This suggests that the bulk of the 10 per cent EWS posts were taken out of the SC and ST quotas instead of from the general category.

The petition had been filed jointly by Pradeep Shinde, an assistant professor with JNU’s Centre for Informal Sector and Labour Studies, and another assistant professor from the Centre for Asian Studies whose name couldn’t be ascertained.

Both posts had originally been advertised in 2016 but the process was scrapped in 2018 amid a debate over whether reservation should be implemented institution-wise (as before) or department-wise (which would reduce the reserved seats). Fresh advertisements were issued in 2019 after the issue was resolved in favour of institution-wise calculation, and after the EWS quota had been introduced.

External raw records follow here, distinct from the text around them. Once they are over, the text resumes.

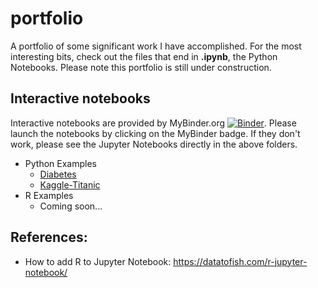 # portfolio
A portfolio of some significant work I have accomplished. For the most interesting bits, check out the files that end in **.ipynb**, the Python Notebooks. Please note this portfolio is still under construction.

## Interactive notebooks
Interactive notebooks are provided by MyBinder.org [![Binder](https://mybinder.org/badge_logo.svg)](https://mybinder.org/v2/gh/ChemGuy88/portfolio/HEAD). Please launch the notebooks by clicking on the MyBinder badge. If they don't work, please see the Jupyter Notebooks directly in the above folders.

- Python Examples
  - [Diabetes](https://github.com/ChemGuy88/portfolio/tree/main/Python%20Examples/Diabetes)
  - [Kaggle-Titanic](https://github.com/ChemGuy88/portfolio/tree/main/Python%20Examples/Kaggle-Titanic)
- R Examples
  - Coming soon...

## References:
- How to add R to Jupyter Notebook: https://datatofish.com/r-jupyter-notebook/
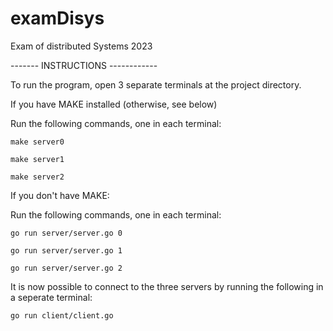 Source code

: # examDisys
Exam of distributed Systems 2023

------- INSTRUCTIONS ------------

To run the program, open 3 separate terminals at the project directory.

If you have MAKE installed (otherwise, see below)

Run the following commands, one in each terminal:

    make server0

    make server1

    make server2

If you don't have MAKE:

Run the following commands, one in each terminal:

    go run server/server.go 0

    go run server/server.go 1

    go run server/server.go 2

It is now possible to connect to the three servers by running the following in a seperate terminal:

    go run client/client.go     
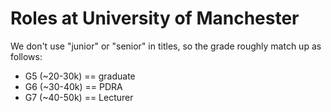 # Roles at University of Manchester

We don't use "junior" or "senior" in titles, so the grade roughly match up as follows:

* G5 (~20-30k) == graduate
* G6 (~30-40k) == PDRA
* G7 (~40-50k) == Lecturer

Shinde, an SC, could not apply as the university had changed the reservation status of the advertised post of associate professor in labour studies from SC to ST. The other teacher, an ST, could not apply as the advertised post of professor at his centre had been changed from ST to unreserved.

Under a roster universities followed till 2019, every 4th post was reserved for the Other Backward Classes or OBCs (27 per cent quota) while every 7th and 13th posts were reserved for the SCs and STs, respectively. Subsequently, every 10th seat should have been reserved for the EWS quota, with little clash with the other reserved categories.
However, the petitioners’ counsel Akhil Sibal presented the 2017 and 2019 JNU rosters in court, showing how the SC and ST categories had lost 31 posts.

He argued that under the rules, any backlog — advertised posts that remained unfilled — should continue to retain their reservation status.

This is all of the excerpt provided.